C’est l’occasion pour nous de réfléchir à des notions très importantes en morale : le bien et le mal… Qu’est-ce que le bien ? Qu’est ce que le mal ? Je vous renvoie aux articles « bien » et « mal » du théologien Bruguès dans son Dictionnaire de Morale Catholique que je suivrai ici dans les grandes lignes.

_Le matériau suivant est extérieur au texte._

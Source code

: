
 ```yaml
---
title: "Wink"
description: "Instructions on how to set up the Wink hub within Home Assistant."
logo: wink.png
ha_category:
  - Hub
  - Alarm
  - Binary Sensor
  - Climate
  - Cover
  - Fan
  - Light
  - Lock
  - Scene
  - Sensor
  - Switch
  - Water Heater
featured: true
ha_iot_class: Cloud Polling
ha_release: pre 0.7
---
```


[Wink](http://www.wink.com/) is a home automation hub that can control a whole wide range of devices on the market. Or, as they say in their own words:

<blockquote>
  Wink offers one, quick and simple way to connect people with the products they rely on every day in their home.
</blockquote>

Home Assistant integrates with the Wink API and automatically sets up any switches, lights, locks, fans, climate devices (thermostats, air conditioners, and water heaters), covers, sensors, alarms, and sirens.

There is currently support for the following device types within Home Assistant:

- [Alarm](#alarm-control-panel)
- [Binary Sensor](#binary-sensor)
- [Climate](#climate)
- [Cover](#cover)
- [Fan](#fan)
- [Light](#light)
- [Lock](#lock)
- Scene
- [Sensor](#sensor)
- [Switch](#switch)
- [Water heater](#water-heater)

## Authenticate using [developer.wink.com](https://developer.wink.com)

            Le Bien n’est pas une notion univoque. Dans la Bible, un seul est Bon : Dieu. La création participe à la bonté divine : «  Et Dieu vit que cela était bon ! » L’homme pour trouver Dieu, participer à sa vie divine et ainsi être heureux doit répondre à l’alliance de Dieu de manière libre, consciente et volontaire. Il existe donc une bonté morale. L’homme bon est l’homme juste qui marche dans les voies du Seigneur, qui lui est fidèle et qui suit les commandements. La quête du bien s’inscrit dans le cadre d’une lutte contre les forces du mal. Pour l’homme il s’agit de combattre avec le Christ car c’est avant tout le combat du Christ, victorieux de la mort et du péché par son Incarnation, Passion et Résurrection. L’homme reçoit ainsi l’Esprit Saint et s’il vit dans l’Esprit, il peut alors « porter des bons fruits »,  faire de « bonnes œuvres » et vaincre ainsi le mal par le bien.

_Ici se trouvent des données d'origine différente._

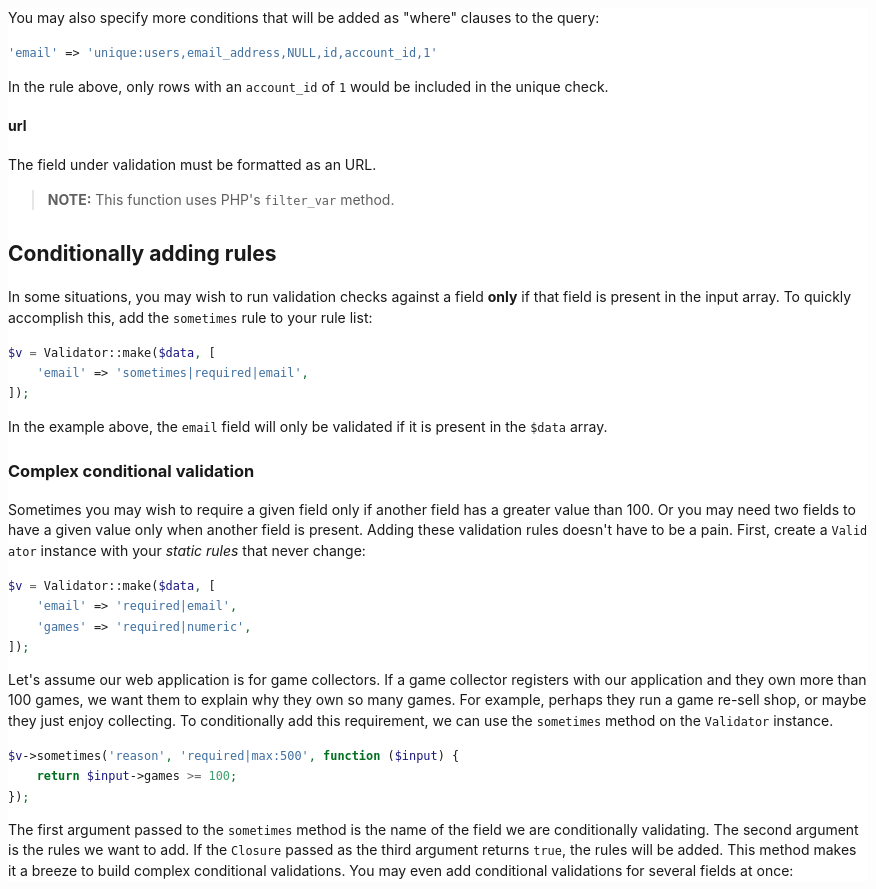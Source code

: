 You may also specify more conditions that will be added as "where" clauses to the query:

```php
'email' => 'unique:users,email_address,NULL,id,account_id,1'
```

In the rule above, only rows with an `account_id` of `1` would be included in the unique check.

#### url

The field under validation must be formatted as an URL.

> **NOTE:** This function uses PHP's `filter_var` method.

## Conditionally adding rules

In some situations, you may wish to run validation checks against a field **only** if that field is present in the input array. To quickly accomplish this, add the `sometimes` rule to your rule list:

```php
$v = Validator::make($data, [
    'email' => 'sometimes|required|email',
]);
```

In the example above, the `email` field will only be validated if it is present in the `$data` array.

### Complex conditional validation

Sometimes you may wish to require a given field only if another field has a greater value than 100. Or you may need two fields to have a given value only when another field is present. Adding these validation rules doesn't have to be a pain. First, create a `Validator` instance with your _static rules_ that never change:

```php
$v = Validator::make($data, [
    'email' => 'required|email',
    'games' => 'required|numeric',
]);
```

Let's assume our web application is for game collectors. If a game collector registers with our application and they own more than 100 games, we want them to explain why they own so many games. For example, perhaps they run a game re-sell shop, or maybe they just enjoy collecting. To conditionally add this requirement, we can use the `sometimes` method on the `Validator` instance.

```php
$v->sometimes('reason', 'required|max:500', function ($input) {
    return $input->games >= 100;
});
```

The first argument passed to the `sometimes` method is the name of the field we are conditionally validating. The second argument is the rules we want to add. If the `Closure` passed as the third argument returns `true`, the rules will be added. This method makes it a breeze to build complex conditional validations. You may even add conditional validations for several fields at once:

D’un point de vue philosophique, on peut comprendre de deux grandes manières cette notion de bien. D’un point de vue « essentialiste » en partant de l’être ou au contraire en partant du « sujet ». Ces deux conceptions conduisent à des morales différentes. Dans le premier cas, le bien est en quelque sorte une propriété transcendantale de l’être. Le bien comme on l’a déjà vu se présente alors à l’intelligence comme vrai et à la volonté comme désirable, aimable. La possession du bien procure délectation et joie. Une chose est dite bonne aussi dans la mesure où elle permet un accomplissement de soi en tant qu’elle permet de devenir soi-même, ce qu’on doit être. Il est bon de noter que l’on distingue des biens relatifs et un bien dernier/ultime qui sera identique pour tous les hommes. Le bien en  général selon cette conception est comprise comme plénitude de l’être en accord (plein) avec sa nature. Nous comprendrons mieux ce point lorsqu’on parlera du mal. Le bien moral qui renvoie à l’agir humain est compris à travers ses « sources » : objet, circonstances, intention…

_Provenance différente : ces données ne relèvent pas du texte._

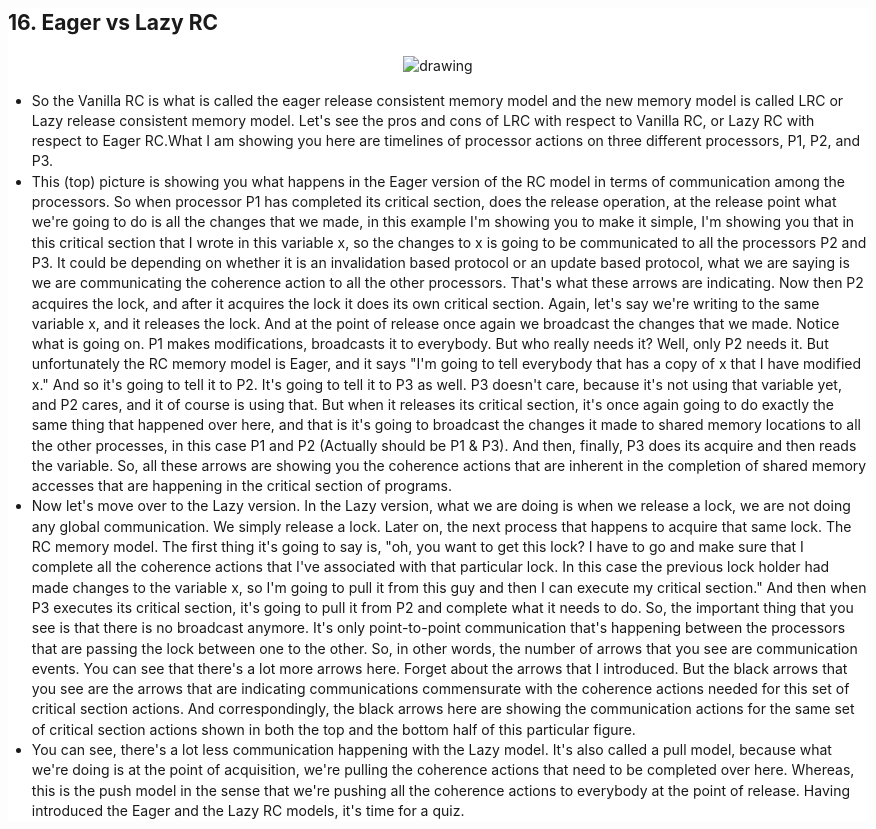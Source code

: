 
<h2>16. Eager vs Lazy RC</h2>
<p align="center">
   <img src="https://github.com/audrey617/CS6210-Advanced-Operating-Systems-Notes/blob/main/img/l7/34.JPG?raw=true" alt="drawing" width="500"/>
</p>

<ul>
  <li>So the Vanilla RC is what is called the eager release consistent memory model and the new memory model is called LRC or Lazy release consistent memory model. Let's see the pros and cons of LRC with respect to Vanilla RC, or Lazy RC with respect to Eager RC.What I am showing you here are timelines of processor actions on three different processors, P1, P2, and P3. </li> 
  <li>This (top) picture is showing you what happens in the Eager version of the RC model in terms of communication among the processors. So when processor P1 has completed its critical section, does the release operation, at the release point what we're going to do is all the changes that we made, in this example I'm showing you to make it simple, I'm showing you that in this critical section that I wrote in this variable x, so the changes to x is going to be communicated to all the processors P2 and P3. It could be depending on whether it is an invalidation based protocol or an update based protocol, what we are saying is we are communicating the coherence action to all the other processors. That's what these arrows are indicating. Now then P2 acquires the lock, and after it acquires the lock it does its own critical section. Again, let's say we're writing to the same variable x, and it releases the lock. And at the point of release once again we broadcast the changes that we made. Notice what is going on. P1 makes modifications, broadcasts it to everybody. But who really needs it? Well, only P2 needs it. But unfortunately the RC memory model is Eager, and it says "I'm going to tell everybody that has a copy of x that I have modified x." And so it's going to tell it to P2. It's going to tell it to P3 as well. P3 doesn't care, because it's not using that variable yet, and P2 cares, and it of course is using that. But when it releases its critical section, it's once again going to do exactly the same thing that happened over here, and that is it's going to broadcast the changes it made to shared memory locations to all the other processes, in this case P1 and P2 (Actually should be P1 & P3). And then, finally, P3 does its acquire and then reads the variable. So, all these arrows are showing you the coherence actions that are inherent in the completion of shared memory accesses that are happening in the critical section of programs.</li> 
  <li>Now let's move over to the Lazy version. In the Lazy version, what we are doing is when we release a lock, we are not doing any global communication. We simply release a lock. Later on, the next process that happens to acquire that same lock. The RC memory model. The first thing it's going to say is, "oh, you want to get this lock? I have to go and make sure that I complete all the coherence actions that I've associated with that particular lock. In this case the previous lock holder had made changes to the variable x, so I'm going to pull it from this guy and then I can execute my critical section." And then when P3 executes its critical section, it's going to pull it from P2 and complete what it needs to do. So, the important thing that you see is that there is no broadcast anymore. It's only point-to-point communication that's happening between the processors that are passing the lock between one to the other. So, in other words, the number of arrows that you see are communication events. You can see that there's a lot more arrows here. Forget about the arrows that I introduced. But the black arrows that you see are the arrows that are indicating communications commensurate with the coherence actions needed for this set of critical section actions. And correspondingly, the black arrows here are showing the communication actions for the same set of critical section actions shown in both the top and the bottom half of this particular figure.</li> 
  <li>You can see, there's a lot less communication happening with the Lazy model. It's also called a pull model, because what we're doing is at the point of acquisition, we're pulling the coherence actions that need to be completed over here. Whereas, this is the push model in the sense that we're pushing all the coherence actions to everybody at the point of release. Having introduced the Eager and the Lazy RC models, it's time for a quiz.
</li> 
</ul>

Selon l’autre conception, le bien se rapporte au sujet. En quelque sorte, le bien est relatif au sujet. L’acte, la situation sont perçues comme bonnes si le sujet les perçoit comme nécessaire, convenables, utiles, agréables. Les actes sont plutôt conçus comme « convenables » ou «  non recevables » que « bons » ou « mauvais ». Les théologiens qui suivent cette ligne de pensée introduisent alors la notion d’option fondamentale dont Jean Paul II parle aussi dans Veritatis Splendor.

            Le mal.  Question philosophique par excellence, le mal est un scandale pour notre raison. Pourquoi le mal ? St Augustin dans ses Confessions, au livre VII entre autres, réfléchit sur cette question : pourquoi le mal ? Comment le mal ? Dieu et le mal peuvent t’ils exister ensemble ? Si le mal existe, comment conserver la toute puissance de Dieu ? Nous ne répondrons pas à ces questions redoutables et profondes dans cet article mais il s’agit de bien saisir combien le mal déstructure, désoriente l’homme pour reprendre des expressions de M.J Thiel et X.Thévenot dans Pratiquer l’Analyse Ethique. C’est une dé-création, un profond dysfonctionnement.  Le mal est un non-être qui pourtant existe, nous faisons tous l’expérience du mal et de ses dérivés telle que la souffrance. Le mal existe et il est plutôt privation de l’être. Une absence de perfection qui devrait être là par la nature même de l’être. Il est à la fois irrationnel et injustifiable. Il blesse, corrompt, diminue l’être. Derrière l’expérience du mal pointe l’expérience de l’absurdité voire la possibilité du suicide compris comme suppression du mal et de la souffrance.  

Cependant le mal recouvre encore bien des réalités différentes, pensons à tous ces dérivés sémantiques : maladresse, malaise, maladie, mal-être, malchance, malheur…. Le mal se définit bien par son contraire, ce qu’il « enlève ».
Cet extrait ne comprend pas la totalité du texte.